When I looked at the rear brakes, it did look to me like they adjusted themselves, but I wasn’t sure, which is why I asked him.

So, while you are correct, apparently, on some makes, the correct answer is it depends upon the make.

All they did was change the name…but the function is EXACTLY the same. If you have a complete hydraulic system failure of the brake system…the PARKING/EMERGENCY brake should be able to stop you.

There was ONE rear drum brake system that I worked on that the e-brake adjusted the rear brakes…My 70’s Vega. They didn’t use the normal adjuster you see in every other drum system. And the adjuster had to replaced with each brake job…really lousy design.

Actually strain was not the problem. Other than the water down the antenna cable glitch the big problem with them was in the fuel pump circuit which ran internally through the fuse block.

Those Bosch pumps drew a lot of current and when aged drew considerably more. All of the fuse block connectors used small gauge wiring. The fuel pump current went through the relay (on the fuse block), into the fuse block, and out through a connector.
The heat would build up and burn the fuse block pins and the plastic wire plug leading to the engine quitting at any time.
In the worst cases the fuse block had to be replaced and in the mildest we used to do a bypass with the pump current and skip that connector and the fuse block entirely.

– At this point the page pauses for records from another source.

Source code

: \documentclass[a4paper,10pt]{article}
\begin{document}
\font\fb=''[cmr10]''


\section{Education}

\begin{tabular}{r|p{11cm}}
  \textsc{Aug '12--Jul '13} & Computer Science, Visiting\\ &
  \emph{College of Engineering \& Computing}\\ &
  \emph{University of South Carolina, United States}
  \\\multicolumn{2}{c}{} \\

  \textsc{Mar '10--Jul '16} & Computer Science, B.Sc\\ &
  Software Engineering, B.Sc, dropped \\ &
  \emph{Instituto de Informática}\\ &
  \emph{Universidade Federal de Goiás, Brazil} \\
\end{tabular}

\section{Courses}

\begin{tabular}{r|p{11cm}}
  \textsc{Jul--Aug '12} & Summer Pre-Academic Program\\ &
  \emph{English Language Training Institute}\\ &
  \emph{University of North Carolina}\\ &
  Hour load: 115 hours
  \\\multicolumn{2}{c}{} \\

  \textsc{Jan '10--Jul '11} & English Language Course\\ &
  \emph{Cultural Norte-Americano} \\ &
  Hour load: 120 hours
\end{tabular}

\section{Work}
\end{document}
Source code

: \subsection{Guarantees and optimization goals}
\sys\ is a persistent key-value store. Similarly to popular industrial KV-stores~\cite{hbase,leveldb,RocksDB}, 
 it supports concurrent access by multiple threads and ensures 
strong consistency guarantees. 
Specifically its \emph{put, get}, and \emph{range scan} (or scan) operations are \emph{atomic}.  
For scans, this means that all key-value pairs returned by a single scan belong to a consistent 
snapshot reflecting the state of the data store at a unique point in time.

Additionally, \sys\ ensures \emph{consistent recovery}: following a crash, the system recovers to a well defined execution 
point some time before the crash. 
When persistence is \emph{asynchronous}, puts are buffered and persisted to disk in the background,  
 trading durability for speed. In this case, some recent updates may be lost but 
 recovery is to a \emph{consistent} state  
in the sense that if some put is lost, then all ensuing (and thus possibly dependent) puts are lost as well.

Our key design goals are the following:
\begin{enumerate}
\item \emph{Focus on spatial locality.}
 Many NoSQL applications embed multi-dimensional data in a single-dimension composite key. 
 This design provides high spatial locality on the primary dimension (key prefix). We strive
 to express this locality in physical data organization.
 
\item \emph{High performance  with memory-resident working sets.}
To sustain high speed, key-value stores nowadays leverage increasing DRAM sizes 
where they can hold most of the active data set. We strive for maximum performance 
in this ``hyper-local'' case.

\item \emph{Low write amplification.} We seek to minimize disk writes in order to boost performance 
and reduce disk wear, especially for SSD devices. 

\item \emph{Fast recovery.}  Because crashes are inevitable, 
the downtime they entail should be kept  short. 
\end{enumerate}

We used to get an hour of flat rate for a bypass and I did so many I got where I could do it in about 10 minutes. Even changing the fuse block became a pretty quick routine job.
This glitch continued on into the 80s.

If you live in the rust belt, there is also good reason not to use the parking brake. It can freeze to the point where it won’t release. It is rare these days for it to happen, but I thought I would throw it out there. I would use it anyway.

Not completely true. Japanese rear drum brakes are adjusted by using the parking brake. If you look at this type closely, you will see that the star wheel is just below the wheel cylinder. Each time you pull on the hand brake, one of the levers on the linkage will catch one of the vanes on the star wheel. If the linkage moves far enough, the star-wheel will click one vane, tightening the brake.

Always park with the wheels turned in the direction that will so the least damage if the holding mechanisms let go.

Not really. Try it sometime from a speed over 50 MPH. You will be amazed at how far you’ll go even if the parking brake is properly adjusted. Many aren’t. Only about 30% of your braking power comes from your rear brakes which the parking brake actuates.

I’ll bet your '94’s manual calls it a parking brake.